El Centro de Control de Operaciones es el cerebro del sistema. Desde allí se autoriza cada movimiento, cada maniobra y cada intervención técnica. Nada es improvisado: todo está planificado con días de anticipación.
Luis Carlos Díaz, director de Operaciones de Mantenimiento del Metro de Panamá, explica el protocolo de seguridad:
“Una vez realizada la desconexión de la catenaria, los contratistas colocan un sistema de bloqueo y etiquetado que garantiza la seguridad eléctrica y evita accidentes”.
En los patios y talleres de la Línea 1, un tren llega para mantenimiento. Allí se realiza el reperfilado de ruedas, un proceso comparable al balance y alineamiento de un vehículo.
Cada rueda es intervenida cuando alcanza aproximadamente 80,000 kilómetros de recorrido, un ciclo que se cumple cada siete meses.
“Buscamos extender la vida útil de la rueda, porque están en constante contacto con el riel y eso genera desgaste”, explica Mario Abadía, jefe de Mantenimiento e Infraestructura.
A la 1:00 a. m., la estación 5 de Mayo está completamente vacía. Sin pasajeros. Sin ruido. Sin movimiento visible.
Pero bajo la superficie, el sistema sigue en funcionamiento.
El Metro cuenta con más de 300 escaleras eléctricas y 200 ascensores, todos sometidos a revisiones periódicas, limpieza y mantenimiento técnico.
“Realizamos inspecciones diarias y rutinas programadas mensuales”, detalla Gilberto Armuelles, especialista en mantenimiento electromecánico.
El Metro de Panamá, inaugurado en 2014, abre por primera vez sus túneles a un medio de comunicación para documentar estos trabajos nocturnos.
En esta jornada se realiza la estabilización de la losa de vía. Cada tren completamente lleno puede pesar hasta 220 toneladas, el equivalente a unos 100 pick-ups.
Para soportar esta carga, se inyecta resina en la base de concreto que sostiene el sistema.
En la estación El Crisol, Línea 2, son casi las 2:00 a. m.
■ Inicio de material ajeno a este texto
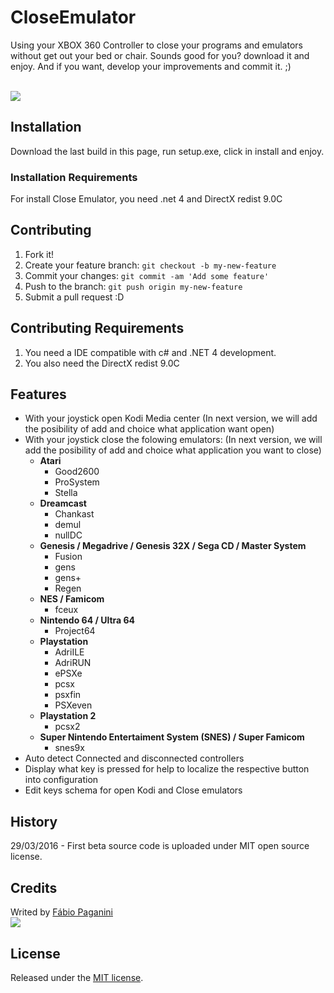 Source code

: # CloseEmulator

Using your XBOX 360 Controller to close your programs and emulators without get out your bed or chair. Sounds good for you? download it and enjoy. And if you want, develop your improvements and commit it. ;)

</br>
<img src='http://www.pgnsoft.com.br/images/CloseEmulatorPrint.png'/>

## Installation

Download the last build in this page, run setup.exe, click in install and enjoy.

### Installation Requirements

For install Close Emulator, you need .net 4 and DirectX redist 9.0C

## Contributing

1. Fork it!
2. Create your feature branch: `git checkout -b my-new-feature`
3. Commit your changes: `git commit -am 'Add some feature'`
4. Push to the branch: `git push origin my-new-feature`
5. Submit a pull request :D

## Contributing Requirements

1. You need a IDE compatible with c# and .NET 4 development.
2. You also need the DirectX redist 9.0C

## Features
<ul>
<li>With your joystick open Kodi Media center  (In next version, we will add the posibility of add and choice what application want open)</li>
<li>
 With your joystick close the folowing emulators: (In next version, we will add the posibility of add and choice what application you want to close)
 <ul>
  <li>
    <b>Atari</b>
    <ul>
      <li>Good2600</li>
      <li>ProSystem</li>
      <li>Stella</li>
    </ul>
  </li>
  <li>
    <b>Dreamcast</b>
    <ul>
      <li>Chankast</li>
      <li>demul</li>
      <li>nullDC</li>
    </ul>
  </li>
  <li>
    <b>Genesis / Megadrive / Genesis 32X / Sega CD / Master System</b>
    <ul>
      <li>Fusion</li>
      <li>gens</li>
      <li>gens+</li>
      <li>Regen</li>
    </ul>
  </li>
  <li>
    <b>NES / Famicom</b>
    <ul>
      <li>fceux</li>
    </ul>
  </li>
  <li>
    <b>Nintendo 64 / Ultra 64</b>
    <ul>
      <li>Project64</li>
    </ul>
  </li>
   <li>
    <b>Playstation</b>
    <ul>
      <li>AdriILE</li>
      <li>AdriRUN</li>
      <li>ePSXe</li>
      <li>pcsx</li>
      <li>psxfin</li>
      <li>PSXeven</li>
    </ul>
  </li>
  <li>
    <b>Playstation 2</b>
    <ul>
      <li>pcsx2</li>
    </ul>
  </li>
  <li>
    <b>Super Nintendo Entertaiment System (SNES) / Super Famicom</b>
    <ul>
      <li>snes9x</li>
    </ul>
  </li>
 </ul>
</li>
<li>Auto detect Connected and disconnected controllers</li>
<li>Display what key is pressed for help to localize the respective button into configuration</li>
<li>Edit keys schema for open Kodi and Close emulators</li>
</ul>

## History

29/03/2016 - First beta source code is uploaded under MIT open source license.

## Credits
Writed by <a href="https://www.linkedin.com/in/fpaganini">Fábio Paganini
</br>
<img target='_fpaganini' src='http://www.pgnsoft.com.br/images/felix.gif' /></a>
## License

Released under the <a href="https://opensource.org/licenses/MIT">MIT license</a>.
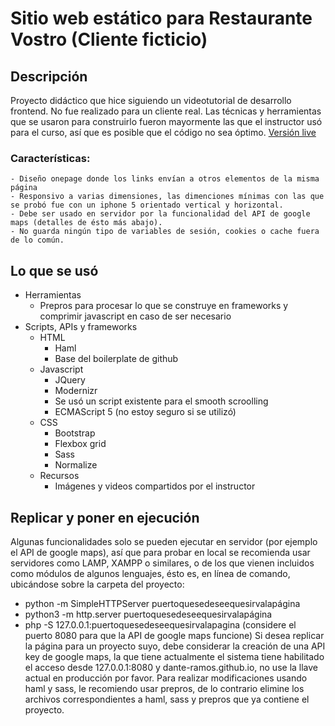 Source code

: # Sitio web estático para Restaurante Vostro (Cliente ficticio)
## Descripción
  Proyecto didáctico que hice siguiendo un videotutorial de desarrollo frontend. No fue realizado para un cliente real.
  Las técnicas y herramientas que se usaron para construirlo fueron mayormente las que el instructor usó para el curso, así que es posible que el código no sea óptimo.
  [Versión live](dante-ramos.github.io)
  ### Características:
    - Diseño onepage donde los links envían a otros elementos de la misma página
    - Responsivo a varias dimensiones, las dimenciones mínimas con las que se probó fue con un iphone 5 orientado vertical y horizontal.
    - Debe ser usado en servidor por la funcionalidad del API de google maps (detalles de ésto más abajo).
    - No guarda ningún tipo de variables de sesión, cookies o cache fuera de lo común.
## Lo que se usó
  - Herramientas
    - Prepros para procesar lo que se construye en frameworks y comprimir javascript en caso de ser necesario
  - Scripts, APIs y frameworks
    - HTML
      - Haml
      - Base del boilerplate de github
    - Javascript
      - JQuery
      - Modernizr
      - Se usó un script existente para el smooth scroolling
      - ECMAScript 5 (no estoy seguro si se utilizó)
    - CSS
      - Bootstrap
      - Flexbox grid
      - Sass
      - Normalize
    - Recursos
      - Imágenes y videos compartidos por el instructor
## Replicar y poner en ejecución
  Algunas funcionalidades solo se pueden ejecutar en servidor (por ejemplo el API de google maps), así que para probar en local se recomienda usar servidores como LAMP, XAMPP o similares, o de los que vienen incluidos como módulos de algunos lenguajes, ésto es, en línea de comando, ubicándose sobre la carpeta del proyecto:
  - python -m SimpleHTTPServer puertoquesedeseequesirvalapágina
  - python3 -m http.server puertoquesedeseequesirvalapágina
  - php -S 127.0.0.1:puertoquesedeseequesirvalapagina
  (considere el puerto 8080 para que la API de google maps funcione)
  Si desea replicar la página para un proyecto suyo, debe considerar la creación de una API key de google maps, la que tiene actualmente el sistema tiene habilitado el acceso desde 127.0.0.1:8080 y dante-ramos.github.io, no use la llave actual en producción por favor.
  Para realizar modificaciones usando haml y sass, le recomiendo usar prepros, de lo contrario elimine los archivos correspondientes a haml, sass y prepros que ya contiene el proyecto.
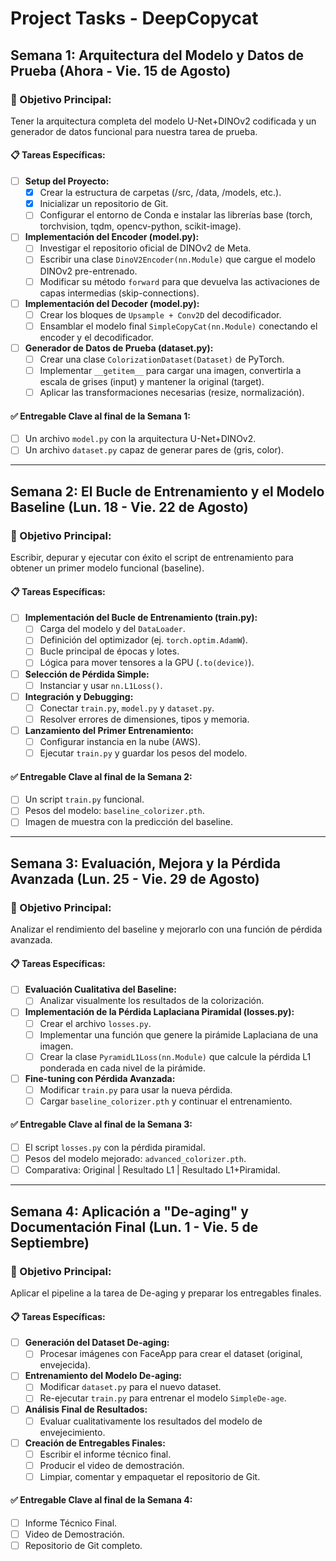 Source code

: # Project Tasks - DeepCopycat

## Semana 1: Arquitectura del Modelo y Datos de Prueba (Ahora - Vie. 15 de Agosto)
### 🎯 Objetivo Principal: 
Tener la arquitectura completa del modelo U-Net+DINOv2 codificada y un generador de datos funcional para nuestra tarea de prueba.

#### 📋 Tareas Específicas:
- [ ] **Setup del Proyecto:**
    - [x] Crear la estructura de carpetas (/src, /data, /models, etc.).
    - [x] Inicializar un repositorio de Git.
    - [ ] Configurar el entorno de Conda e instalar las librerías base (torch, torchvision, tqdm, opencv-python, scikit-image).
- [ ] **Implementación del Encoder (model.py):**
    - [ ] Investigar el repositorio oficial de DINOv2 de Meta.
    - [ ] Escribir una clase `DinoV2Encoder(nn.Module)` que cargue el modelo DINOv2 pre-entrenado.
    - [ ] Modificar su método `forward` para que devuelva las activaciones de capas intermedias (skip-connections).
- [ ] **Implementación del Decoder (model.py):**
    - [ ] Crear los bloques de `Upsample + Conv2D` del decodificador.
    - [ ] Ensamblar el modelo final `SimpleCopyCat(nn.Module)` conectando el encoder y el decodificador.
- [ ] **Generador de Datos de Prueba (dataset.py):**
    - [ ] Crear una clase `ColorizationDataset(Dataset)` de PyTorch.
    - [ ] Implementar `__getitem__` para cargar una imagen, convertirla a escala de grises (input) y mantener la original (target).
    - [ ] Aplicar las transformaciones necesarias (resize, normalización).

#### ✅ Entregable Clave al final de la Semana 1:
- [ ] Un archivo `model.py` con la arquitectura U-Net+DINOv2.
- [ ] Un archivo `dataset.py` capaz de generar pares de (gris, color).

---

## Semana 2: El Bucle de Entrenamiento y el Modelo Baseline (Lun. 18 - Vie. 22 de Agosto)
### 🎯 Objetivo Principal: 
Escribir, depurar y ejecutar con éxito el script de entrenamiento para obtener un primer modelo funcional (baseline).

#### 📋 Tareas Específicas:
- [ ] **Implementación del Bucle de Entrenamiento (train.py):**
    - [ ] Carga del modelo y del `DataLoader`.
    - [ ] Definición del optimizador (ej. `torch.optim.AdamW`).
    - [ ] Bucle principal de épocas y lotes.
    - [ ] Lógica para mover tensores a la GPU (`.to(device)`).
- [ ] **Selección de Pérdida Simple:**
    - [ ] Instanciar y usar `nn.L1Loss()`.
- [ ] **Integración y Debugging:**
    - [ ] Conectar `train.py`, `model.py` y `dataset.py`.
    - [ ] Resolver errores de dimensiones, tipos y memoria.
- [ ] **Lanzamiento del Primer Entrenamiento:**
    - [ ] Configurar instancia en la nube (AWS).
    - [ ] Ejecutar `train.py` y guardar los pesos del modelo.

#### ✅ Entregable Clave al final de la Semana 2:
- [ ] Un script `train.py` funcional.
- [ ] Pesos del modelo: `baseline_colorizer.pth`.
- [ ] Imagen de muestra con la predicción del baseline.

---

## Semana 3: Evaluación, Mejora y la Pérdida Avanzada (Lun. 25 - Vie. 29 de Agosto)
### 🎯 Objetivo Principal: 
Analizar el rendimiento del baseline y mejorarlo con una función de pérdida avanzada.

#### 📋 Tareas Específicas:
- [ ] **Evaluación Cualitativa del Baseline:**
    - [ ] Analizar visualmente los resultados de la colorización.
- [ ] **Implementación de la Pérdida Laplaciana Piramidal (losses.py):**
    - [ ] Crear el archivo `losses.py`.
    - [ ] Implementar una función que genere la pirámide Laplaciana de una imagen.
    - [ ] Crear la clase `PyramidL1Loss(nn.Module)` que calcule la pérdida L1 ponderada en cada nivel de la pirámide.
- [ ] **Fine-tuning con Pérdida Avanzada:**
    - [ ] Modificar `train.py` para usar la nueva pérdida.
    - [ ] Cargar `baseline_colorizer.pth` y continuar el entrenamiento.

#### ✅ Entregable Clave al final de la Semana 3:
- [ ] El script `losses.py` con la pérdida piramidal.
- [ ] Pesos del modelo mejorado: `advanced_colorizer.pth`.
- [ ] Comparativa: Original | Resultado L1 | Resultado L1+Piramidal.

---

## Semana 4: Aplicación a "De-aging" y Documentación Final (Lun. 1 - Vie. 5 de Septiembre)
### 🎯 Objetivo Principal: 
Aplicar el pipeline a la tarea de De-aging y preparar los entregables finales.

#### 📋 Tareas Específicas:
- [ ] **Generación del Dataset De-aging:**
    - [ ] Procesar imágenes con FaceApp para crear el dataset (original, envejecida).
- [ ] **Entrenamiento del Modelo De-aging:**
    - [ ] Modificar `dataset.py` para el nuevo dataset.
    - [ ] Re-ejecutar `train.py` para entrenar el modelo `SimpleDe-age`.
- [ ] **Análisis Final de Resultados:**
    - [ ] Evaluar cualitativamente los resultados del modelo de envejecimiento.
- [ ] **Creación de Entregables Finales:**
    - [ ] Escribir el informe técnico final.
    - [ ] Producir el video de demostración.
    - [ ] Limpiar, comentar y empaquetar el repositorio de Git.

#### ✅ Entregable Clave al final de la Semana 4:
- [ ] Informe Técnico Final.
- [ ] Video de Demostración.
- [ ] Repositorio de Git completo.
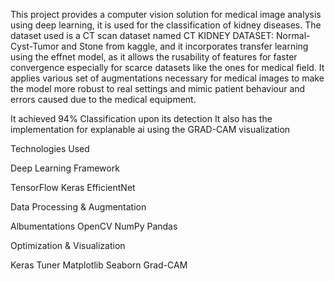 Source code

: This project provides a computer vision solution for medical image analysis using deep learning, it is used for the classification of kidney diseases. 
The dataset used is a CT scan dataset named CT KIDNEY DATASET: Normal-Cyst-Tumor and Stone from kaggle, and it incorporates transfer learning using
the effnet model, as it allows the rusability of features for faster convergence especially for scarce datasets like the ones for medical field. It 
applies various set of augmentations necessary for medical images to make the model more robust to real settings and mimic patient behaviour and 
errors caused due to the medical equipment.

It achieved 94% Classification upon its detection
It also has the implementation for explanable ai using the GRAD-CAM 
visualization


Technologies Used


Deep Learning Framework

TensorFlow 
Keras 
EfficientNet 


Data Processing & Augmentation


Albumentations 
OpenCV 
NumPy 
Pandas 


Optimization & Visualization


Keras Tuner 
Matplotlib 
Seaborn 
Grad-CAM
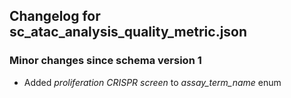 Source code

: ## Changelog for sc_atac_analysis_quality_metric.json

### Minor changes since schema version 1
* Added *proliferation CRISPR screen* to *assay_term_name* enum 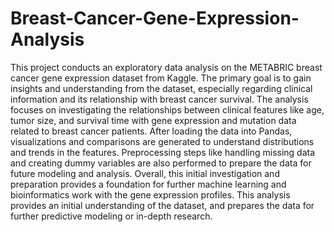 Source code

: # Breast-Cancer-Gene-Expression-Analysis

This project conducts an exploratory data analysis on the METABRIC breast cancer gene expression dataset from Kaggle. The primary goal is to gain insights and understanding from the dataset, especially regarding clinical information and its relationship with breast cancer survival. The analysis focuses on investigating the relationships between clinical features like age, tumor size, and survival time with gene expression and mutation data related to breast cancer patients. 
After loading the data into Pandas, visualizations and comparisons are generated to understand distributions and trends in the features. Preprocessing steps like handling missing data and creating dummy variables are also performed to prepare the data for future modeling and analysis. Overall, this initial investigation and preparation provides a foundation for further machine learning and bioinformatics work with the gene expression profiles.
This analysis provides an initial understanding of the dataset, and prepares the data for further predictive modeling or in-depth research.
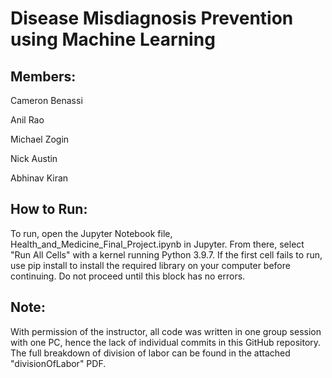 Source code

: # Disease Misdiagnosis Prevention using Machine Learning
## Members:
Cameron Benassi

Anil Rao

Michael Zogin

Nick Austin

Abhinav Kiran

## How to Run:
To run, open the Jupyter Notebook file, Health_and_Medicine_Final_Project.ipynb in Jupyter. From there, select "Run All Cells" with a kernel running Python 3.9.7. If the first cell fails to run, use pip install to install the required library on your computer before continuing. Do not proceed until this block has no errors. 

## Note:
With permission of the instructor, all code was written in one group session with one PC, hence the lack of individual commits in this GitHub repository. The full breakdown of division of labor can be found in the attached "divisionOfLabor" PDF. 


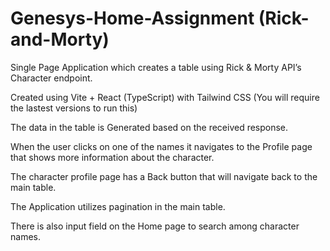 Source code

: # Genesys-Home-Assignment (Rick-and-Morty)

Single Page Application which creates a table using Rick & Morty API’s Character endpoint.

Created using Vite + React (TypeScript) with Tailwind CSS (You will require the lastest versions to run this)

The data in the table is Generated based on the received response.

When the user clicks on one of the names it navigates to the Profile page that shows more information
about the character.

The character profile page has a Back button that will navigate back to the main table.

The Application utilizes pagination in the main table.

There is also input field on the Home page to search among character names.
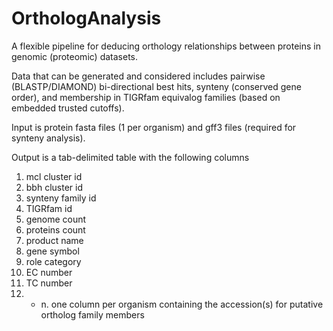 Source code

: # OrthologAnalysis
A flexible pipeline for deducing orthology relationships between proteins in genomic (proteomic) datasets.

Data that can be generated and considered includes pairwise (BLASTP/DIAMOND) bi-directional best hits, synteny (conserved gene order), and membership in TIGRfam equivalog families (based on embedded trusted cutoffs).

Input is protein fasta files (1 per organism) and gff3 files (required for synteny analysis).

Output is a tab-delimited table with the following columns
1. mcl cluster id
2. bbh cluster id
3. synteny family id
4. TIGRfam id
5. genome count
6. proteins count
7. product name
8. gene symbol
9. role category
10. EC number
11. TC number
12. - n. one column per organism containing the accession(s) for putative ortholog family members

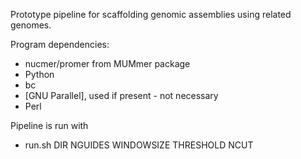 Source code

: Prototype pipeline for scaffolding genomic assemblies using related genomes.

Program dependencies:
* nucmer/promer from MUMmer package
* Python
* bc
* [GNU Parallel], used if present - not necessary
* Perl

Pipeline is run with
* run.sh DIR NGUIDES WINDOWSIZE THRESHOLD NCUT

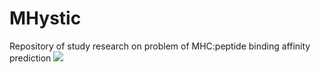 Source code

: # MHystic

Repository of study research on problem of MHC:peptide binding affinity prediction
![](https://pp.vk.me/c626817/v626817709/449de/JirI3zVi49M.jpg)
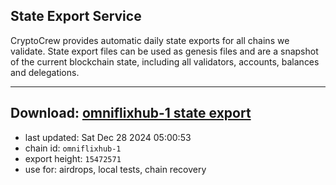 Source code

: ## State Export Service
CryptoCrew provides automatic daily state exports for all chains we validate. State export files can be used as genesis files and are a snapshot of the current blockchain state, including all validators, accounts, balances and delegations.

---
**Download: [omniflixhub-1 state export](https://dl-eu2.ccvalidators.com/SERVICE/omniflixhub/omniflixhub-1_export_15472571.json)**
---

- last updated: Sat Dec 28 2024 05:00:53
- chain id: `omniflixhub-1`
- export height: `15472571`
- use for: airdrops, local tests, chain recovery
Aquí se realiza mantenimiento en los sistemas de cambio de vía.
El sistema cuenta con 42 puntos de desvío, cada uno con mantenimiento preventivo cada seis meses.
“Si alguno presenta fallas durante la operación, se activa lo que llamamos una condición de discordancia”, explica Erick Quintero, jefe de mantenimiento de vía férrea y catenaria.
En los talleres de la Línea 2, el trabajo continúa sobre los trenes. Una pieza clave entra en revisión: el frotador del pantógrafo, encargado de captar la energía desde la catenaria.
Cada tren recorre en promedio 540 kilómetros diarios, por lo que este componente se reemplaza cada cuatro meses.
A pocos metros, otro equipo limpia completamente los vagones: pisos, ventanas y asientos. Todo debe estar listo antes del amanecer.
El sistema, además, requiere cerca de 7,800 megavatios para operar, equivalente al consumo de unas 26,000 viviendas.
A las 4:00 de la madrugada se restablece la energía en las vías. Poco después, el Centro de Control vuelve a llenarse de movimiento.
Operadores, técnicos y personal de seguridad retoman sus puestos. Entre saludos y rutina, el sistema se prepara para reiniciar operaciones.
En el llamado “tren taxi”, el personal es distribuido a las estaciones para activar escaleras, ascensores y torniquetes.
A las 5:00 en punto, las puertas del Metro se abren nuevamente.
Fuera, la ciudad despierta y miles de usuarios inician su jornada. Dentro, queda la huella de una noche de trabajo invisible, donde cientos de personas hicieron posible que todo funcione… como si nada hubiera pasado.